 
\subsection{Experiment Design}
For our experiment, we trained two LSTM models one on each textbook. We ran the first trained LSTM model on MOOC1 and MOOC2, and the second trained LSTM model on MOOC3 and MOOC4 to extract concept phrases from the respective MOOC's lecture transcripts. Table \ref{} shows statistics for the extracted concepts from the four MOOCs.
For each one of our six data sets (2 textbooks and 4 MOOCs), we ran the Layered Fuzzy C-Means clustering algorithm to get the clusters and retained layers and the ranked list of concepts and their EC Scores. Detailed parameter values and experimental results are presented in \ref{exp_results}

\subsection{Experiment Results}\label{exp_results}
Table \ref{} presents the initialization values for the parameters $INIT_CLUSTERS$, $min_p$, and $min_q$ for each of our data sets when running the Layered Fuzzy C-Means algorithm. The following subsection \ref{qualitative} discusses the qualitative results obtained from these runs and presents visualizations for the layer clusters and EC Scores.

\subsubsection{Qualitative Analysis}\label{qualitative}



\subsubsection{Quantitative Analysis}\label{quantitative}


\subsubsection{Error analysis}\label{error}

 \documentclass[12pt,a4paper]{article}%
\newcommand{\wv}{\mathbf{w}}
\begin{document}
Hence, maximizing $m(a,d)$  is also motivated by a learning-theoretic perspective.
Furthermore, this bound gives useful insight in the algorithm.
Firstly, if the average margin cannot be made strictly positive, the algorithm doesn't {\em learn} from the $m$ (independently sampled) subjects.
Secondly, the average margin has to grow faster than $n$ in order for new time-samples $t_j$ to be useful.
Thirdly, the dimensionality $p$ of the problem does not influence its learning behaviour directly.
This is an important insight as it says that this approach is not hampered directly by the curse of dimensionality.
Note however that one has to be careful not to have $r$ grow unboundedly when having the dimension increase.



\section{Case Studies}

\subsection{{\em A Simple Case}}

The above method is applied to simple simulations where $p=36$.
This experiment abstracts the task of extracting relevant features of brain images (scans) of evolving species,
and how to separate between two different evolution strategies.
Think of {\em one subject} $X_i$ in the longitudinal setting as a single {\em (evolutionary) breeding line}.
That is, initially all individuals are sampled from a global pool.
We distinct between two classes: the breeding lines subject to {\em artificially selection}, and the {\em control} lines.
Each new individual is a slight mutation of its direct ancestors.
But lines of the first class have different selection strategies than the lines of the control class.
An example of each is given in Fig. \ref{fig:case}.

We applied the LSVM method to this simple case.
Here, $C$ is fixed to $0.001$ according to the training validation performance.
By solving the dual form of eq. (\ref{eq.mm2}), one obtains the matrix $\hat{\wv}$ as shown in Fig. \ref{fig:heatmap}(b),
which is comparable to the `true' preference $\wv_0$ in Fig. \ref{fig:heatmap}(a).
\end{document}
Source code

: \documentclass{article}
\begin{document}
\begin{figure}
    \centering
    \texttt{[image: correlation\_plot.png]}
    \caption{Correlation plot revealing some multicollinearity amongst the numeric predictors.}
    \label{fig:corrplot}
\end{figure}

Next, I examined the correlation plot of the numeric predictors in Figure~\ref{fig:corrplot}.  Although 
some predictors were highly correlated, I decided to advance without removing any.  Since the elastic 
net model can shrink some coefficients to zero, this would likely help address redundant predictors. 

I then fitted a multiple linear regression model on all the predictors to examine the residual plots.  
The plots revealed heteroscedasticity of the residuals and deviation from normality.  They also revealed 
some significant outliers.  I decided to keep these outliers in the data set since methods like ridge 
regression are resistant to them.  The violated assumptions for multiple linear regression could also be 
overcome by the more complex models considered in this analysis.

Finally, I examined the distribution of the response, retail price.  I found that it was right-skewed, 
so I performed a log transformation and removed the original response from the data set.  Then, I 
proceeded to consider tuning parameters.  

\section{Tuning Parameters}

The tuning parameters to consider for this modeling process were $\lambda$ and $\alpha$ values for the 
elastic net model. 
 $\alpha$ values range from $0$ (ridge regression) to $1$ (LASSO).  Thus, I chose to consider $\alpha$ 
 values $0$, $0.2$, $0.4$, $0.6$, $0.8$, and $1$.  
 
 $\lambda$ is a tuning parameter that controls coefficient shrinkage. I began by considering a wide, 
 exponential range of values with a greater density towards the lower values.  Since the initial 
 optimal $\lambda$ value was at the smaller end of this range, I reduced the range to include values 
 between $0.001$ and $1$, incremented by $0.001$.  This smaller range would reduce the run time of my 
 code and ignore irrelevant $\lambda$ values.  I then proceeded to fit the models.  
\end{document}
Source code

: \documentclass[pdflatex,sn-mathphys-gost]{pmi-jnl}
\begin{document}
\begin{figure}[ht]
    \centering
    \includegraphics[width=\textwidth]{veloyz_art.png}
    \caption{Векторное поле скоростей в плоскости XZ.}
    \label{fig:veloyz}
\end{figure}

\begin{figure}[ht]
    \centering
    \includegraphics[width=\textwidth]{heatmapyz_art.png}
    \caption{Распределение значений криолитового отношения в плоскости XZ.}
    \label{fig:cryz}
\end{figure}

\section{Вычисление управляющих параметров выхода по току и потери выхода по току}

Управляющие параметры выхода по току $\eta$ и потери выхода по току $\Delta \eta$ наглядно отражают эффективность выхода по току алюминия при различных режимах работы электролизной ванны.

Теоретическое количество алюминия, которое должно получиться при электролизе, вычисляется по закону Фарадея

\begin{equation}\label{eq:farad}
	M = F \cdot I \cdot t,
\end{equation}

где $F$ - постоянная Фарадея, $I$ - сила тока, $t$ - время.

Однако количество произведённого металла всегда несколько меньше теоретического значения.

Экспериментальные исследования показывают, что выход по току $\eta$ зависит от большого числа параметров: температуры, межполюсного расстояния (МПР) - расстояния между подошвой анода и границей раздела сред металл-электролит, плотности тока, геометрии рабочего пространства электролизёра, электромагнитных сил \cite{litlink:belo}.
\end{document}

TASK ITEM :: Where a line of the data above includes the string "caption", pull it out.

SOLUTION ::
    \caption{Correlation plot revealing some multicollinearity amongst the numeric predictors.}
    \caption{Векторное поле скоростей в плоскости XZ.}
    \caption{Распределение значений криолитового отношения в плоскости XZ.}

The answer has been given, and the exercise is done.